The Hackathon kicked off with a room full of excited platform developers. The organizers announced they had bounties, in the form of cash prizes, for teams willing to complete hard tasks through their project ideas, such as working with imagery datasets or integrating newly developed software features. The rules were simple: A team needed a name, and an awesome idea. Everything else was left to the creativity of the developers! Also announced was the tortilla challenge, a tradition at DigitalGlobe hackathons. The coveted chili pepper trophy is awarded to the hacker who consumes the most tortillas throughout the course of the hackathon. Provided, of course, were breakfast burritos and plenty of lunchtime opportunities to score tortillas as well. What could go wrong?

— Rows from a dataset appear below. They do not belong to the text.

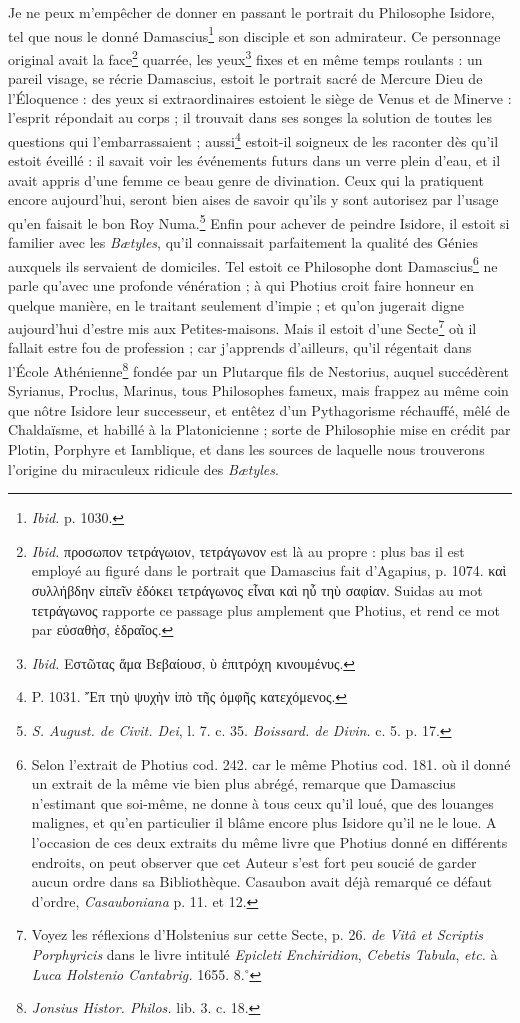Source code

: \documentclass[a4paper, 11pt, oneside, polutonikogreek, french, landscape]{article}
\begin{document}
Je ne peux m'empêcher de donner en passant le portrait du Philosophe Isidore, tel que nous le donné Damascius\footnote{\emph{Ibid.} p. 1030.} son disciple et son admirateur. Ce personnage original avait la face\footnote{\emph{Ibid.} προσωπον τετράγωιον, τετράγωνον est là au propre : plus bas il est employé au figuré dans le portrait que Damascius fait d'Agapius, p. 1074. καὶ συλλήβδην εἰπεῖν ἐδόκει τετράγωνος εἶναι καὶ ηὖ τηὺ σαφἱαν. Suidas au mot τετράγωνος rapporte ce passage plus amplement que Photius, et rend ce mot par εὐσαθὴσ, ἑδραῖος.} quarrée, les yeux\footnote{\emph{Ibid.} Εστῶτας ἅμα Βεβαίουσ, ὺ ἐπιτρόχη κινουμένυς.} fixes et en même temps roulants : un pareil visage, se récrie Damascius, estoit le portrait sacré de Mercure Dieu de l'Éloquence : des yeux si extraordinaires estoient le siège de Venus et de Minerve : l'esprit répondait au corps ; il trouvait dans ses songes la solution de toutes les questions qui l'embarrassaient ; aussi\footnote{P. 1031. Ἔπ τηὺ ψυχὴν ἱπὸ τῆς ὀμφῆς κατεχόμενος.} estoit-il soigneux de les raconter dès qu'il estoit éveillé : il savait voir les événements futurs dans un verre plein d'eau, et il avait appris d'une femme ce beau genre de divination. Ceux qui la pratiquent encore aujourd’hui, seront bien aises de savoir qu'ils y sont autorisez par l'usage qu'en faisait le bon Roy Numa.\footnote{\emph{S. August. de Civit. Dei}, l. 7. c. 35. \emph{Boissard. de Divin.} c. 5. p. 17.} Enfin pour achever de peindre Isidore, il estoit si familier avec les \emph{Bætyles}, qu'il connaissait parfaitement la qualité des Génies auxquels ils servaient de domiciles. Tel estoit ce Philosophe dont Damascius\footnote{Selon l'extrait de Photius cod. 242. car le même Photius cod. 181. où il donné un extrait de la même vie bien plus abrégé, remarque que Damascius n'estimant que soi-même, ne donne à tous ceux qu'il loué, que des louanges malignes, et qu'en particulier il blâme encore plus Isidore qu'il ne le loue. A l'occasion de ces deux extraits du même livre que Photius donné en différents endroits, on peut observer que cet Auteur s'est fort peu soucié de garder aucun ordre dans sa Bibliothèque. Casaubon avait déjà remarqué ce défaut d'ordre, \emph{Casauboniana} p. 11. et 12.} ne parle qu'avec une profonde vénération ; à qui Photius croit faire honneur en quelque manière, en le traitant seulement d'impie ; et qu'on jugerait digne aujourd’hui d'estre mis aux Petites-maisons. Mais il estoit d'une Secte\footnote{Voyez les réflexions d'Holstenius sur cette Secte, p. 26. \emph{de Vitâ et Scriptis Porphyricis} dans le livre intitulé \emph{Epicleti Enchiridion}, \emph{Cebetis Tabula}, \emph{etc.} à \emph{Luca Holstenio Cantabrig.} 1655. 8.$^\circ$} où il fallait estre fou de profession ; car j'apprends d'ailleurs, qu'il régentait dans l'École Athénienne\footnote{\emph{Jonsius Histor. Philos.} lib. 3. c. 18.} fondée par un Plutarque fils de Nestorius, auquel succédèrent Syrianus, Proclus, Marinus, tous Philosophes fameux, mais frappez au même coin que nôtre Isidore leur successeur, et entêtez d'un Pythagorisme réchauffé, mêlé de Chaldaïsme, et habillé à la Platonicienne ; sorte de Philosophie mise en crédit par Plotin, Porphyre et Iamblique, et dans les sources de laquelle nous trouverons l'origine du miraculeux ridicule des \emph{Bætyles}.
\end{document}

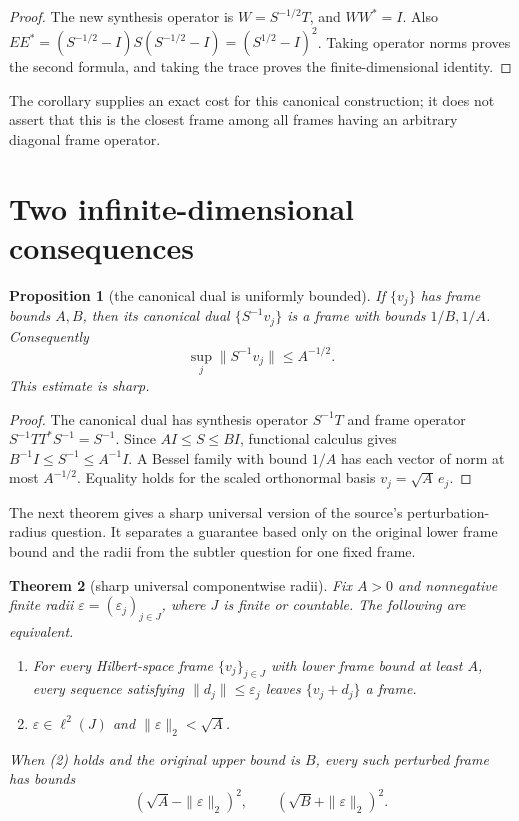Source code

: \documentclass[11pt]{article}
\newtheorem{theorem}{Theorem}
\newtheorem{proposition}[theorem]{Proposition}
\begin{document}
\begin{proof}
The new synthesis operator is \(W=S^{-1/2}T\), and \(WW^*=I\). Also
\(EE^*=(S^{-1/2}-I)S(S^{-1/2}-I)=(S^{1/2}-I)^2\). Taking operator norms
proves the second formula, and taking the trace proves the finite-dimensional
identity.
\end{proof}

The corollary supplies an exact cost for this canonical construction; it
does not assert that this is the closest frame among all frames having an
arbitrary diagonal frame operator.

\section{Two infinite-dimensional consequences}

\begin{proposition}[the canonical dual is uniformly bounded]\label{prop:dual}
If \(\{v_j\}\) has frame bounds \(A,B\), then its canonical dual
\(\{S^{-1}v_j\}\) is a frame with bounds \(1/B,1/A\). Consequently
\[
 \sup_j\|S^{-1}v_j\|\le A^{-1/2}.
\]
This estimate is sharp.
\end{proposition}

\begin{proof}
The canonical dual has synthesis operator \(S^{-1}T\) and frame operator
\(S^{-1}TT^*S^{-1}=S^{-1}\). Since \(AI\le S\le BI\), functional calculus
gives \(B^{-1}I\le S^{-1}\le A^{-1}I\). A Bessel family with bound \(1/A\)
has each vector of norm at most \(A^{-1/2}\). Equality holds for the scaled
orthonormal basis \(v_j=\sqrt A\,e_j\).
\end{proof}

The next theorem gives a sharp universal version of the source's
perturbation-radius question. It separates a guarantee based only on the
original lower frame bound and the radii from the subtler question for one
fixed frame.

\begin{theorem}[sharp universal componentwise radii]\label{thm:radii}
Fix \(A>0\) and nonnegative finite radii
\(\varepsilon=(\varepsilon_j)_{j\in J}\), where \(J\) is finite or countable.
The following are equivalent.
\begin{enumerate}
\item For every Hilbert-space frame \(\{v_j\}_{j\in J}\) with lower frame
bound at least \(A\), every sequence satisfying
\(\|d_j\|\le\varepsilon_j\) leaves \(\{v_j+d_j\}\) a frame.
\item \(\varepsilon\in\ell^2(J)\) and
\(\|\varepsilon\|_2<\sqrt A\).
\end{enumerate}
When (2) holds and the original upper bound is \(B\), every such perturbed
frame has bounds
\[
 (\sqrt A-\|\varepsilon\|_2)^2,
 \qquad
 (\sqrt B+\|\varepsilon\|_2)^2.
\]
\end{theorem}
\end{document}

I came up with geoHACKINGdomination for our name and the team liked it. With a name and a great idea, we were all set for hacking!
After chatting with some of the Westminster folks, bouncing ideas around, and getting to meet awesome developers like Jeff Naus and Nate McIntyre, we headed off to the Geospatial Cave (one of many cleverly named nooks in the Westminster Building) to start hacking!
Day One work involved getting our models set up, prepping data sets, and laying the foundation for a successful push into GBDX. Our deep learning algorithms had several dependencies that needed to be built, including access to Nvidia’s CUDA GPU library, TensorFlow for running the models, and GDAL for wrangling geospatial data. In order to contain all of these dependencies smoothly, GBDX asks for a Docker image to run the task inside. With some guidance from Jeff Naus, I started work on building the Docker image. This proved to be a bigger task than it looked like initially, as the libraries we needed were heavy-duty.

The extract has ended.